Illustration of EM for PCA when $D = 2$ and $L = 1$. Green stars are the original data points, black circles are their reconstructions. The weight vector w is represented by blue line. (a) We start with a random initial guess of w. The E step is represented by the orthogonal projections. (b) We update the rod w in the M step, keeping the projections onto the rod (black circles) fixed. (c) Another E step. The black circles can ’slide’ along the rod, but the rod stays fixed. (d) Another M step

## Advantages of EM over eigen-vector methods

* EM can be faster. In particular, assuming $N$, $D \gg L$, the dominant cost of EM is the projection operation in the E step, so the overall time is $O(T L N D)$, where $T$ is the number of iterations.

* EM can be implemented in an online fashion, i.e., we can update our estimate of $W$ as the data streams in.

* EM can handle missing data in a simple way.

* EM can be extended to handle mixtures of PPCA/ FA models.

* EM can be modified to variational EM or to variational Bayes EM to fit more complex models.

## ICA

* Consider the following situation. You are in a crowded room and many people are speaking. Your ears essentially act as two microphones, which are listening to a linear combination of the different speech signals in the room. Your goal is to deconvolve the mixed signals into their constituent parts. This is known as the cocktail party problem, and is an example of blind signal separation (BSS), or blind source separation, where “blind” means we know “nothing” about the source of the signals. 


* Applications 
    * acoustic signal processing
    * analysing EEG and MEG signals
    * financial data,
    * any other dataset (not necessarily temporal) where latent sources or factors get mixed together in a linear way.

## FastICA

* An approximate Newton method for fitting ICA models.

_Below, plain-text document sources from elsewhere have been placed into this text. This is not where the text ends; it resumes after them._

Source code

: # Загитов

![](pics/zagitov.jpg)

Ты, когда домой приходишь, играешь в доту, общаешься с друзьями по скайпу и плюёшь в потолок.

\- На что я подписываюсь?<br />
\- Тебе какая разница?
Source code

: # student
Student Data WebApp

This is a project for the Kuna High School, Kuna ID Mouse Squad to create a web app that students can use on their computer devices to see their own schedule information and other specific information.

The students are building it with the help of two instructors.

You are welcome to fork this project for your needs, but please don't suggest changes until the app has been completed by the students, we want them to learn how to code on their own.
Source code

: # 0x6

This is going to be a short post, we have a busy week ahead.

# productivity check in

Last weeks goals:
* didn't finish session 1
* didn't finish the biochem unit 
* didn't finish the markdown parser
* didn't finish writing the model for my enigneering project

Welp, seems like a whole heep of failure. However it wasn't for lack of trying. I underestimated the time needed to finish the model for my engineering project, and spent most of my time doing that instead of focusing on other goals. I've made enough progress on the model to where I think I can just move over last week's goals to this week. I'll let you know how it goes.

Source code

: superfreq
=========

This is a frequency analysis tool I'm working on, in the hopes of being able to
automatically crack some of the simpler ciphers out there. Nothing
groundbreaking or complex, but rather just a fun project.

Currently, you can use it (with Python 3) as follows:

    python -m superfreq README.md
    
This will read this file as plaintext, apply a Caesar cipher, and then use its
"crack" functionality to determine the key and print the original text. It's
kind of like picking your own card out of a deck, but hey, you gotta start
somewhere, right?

* Assume all source distributions are known and are the same, so we can just write $G(z) = − log p(z)$. Let $g(z) = \frac {d}{dz} G(z)$. The constrained objective, and its gradient and Hessian are given by:

$$\begin{align}
 & f(v) = \mathbb{E}[G(v^Tx)] + \lambda (1-v^T v) \\
 & \nabla f(v) = \mathbb{E}[xg(v^Tx)] -\beta v \\
 & H(v) = \mathbb{E} [xx^T g'(v^T x)]- \beta I 
\end{align}
$$

where $ \beta = 2 \lambda$ is lagrange multiplier. 

* Let us make the approximation

$$ \mathbb{E} [xx^T g'(v^T x)]  \approx \mathbb{E}[xx^T] \mathbb{E}[g'(v^T x)] = \mathbb{E}['g'(v^T x)] $$

* This makes the Hessian very easy to invert, giving rise to the following Newton update:

$$ v^* := v - \frac {\mathbb{E}[xg(v^Tx)] - \beta v}{\mathbb{E}[xg'(v^Tx)] - \beta} $$

* $$ v^{new} := \frac{v*}{|| v* ||}$$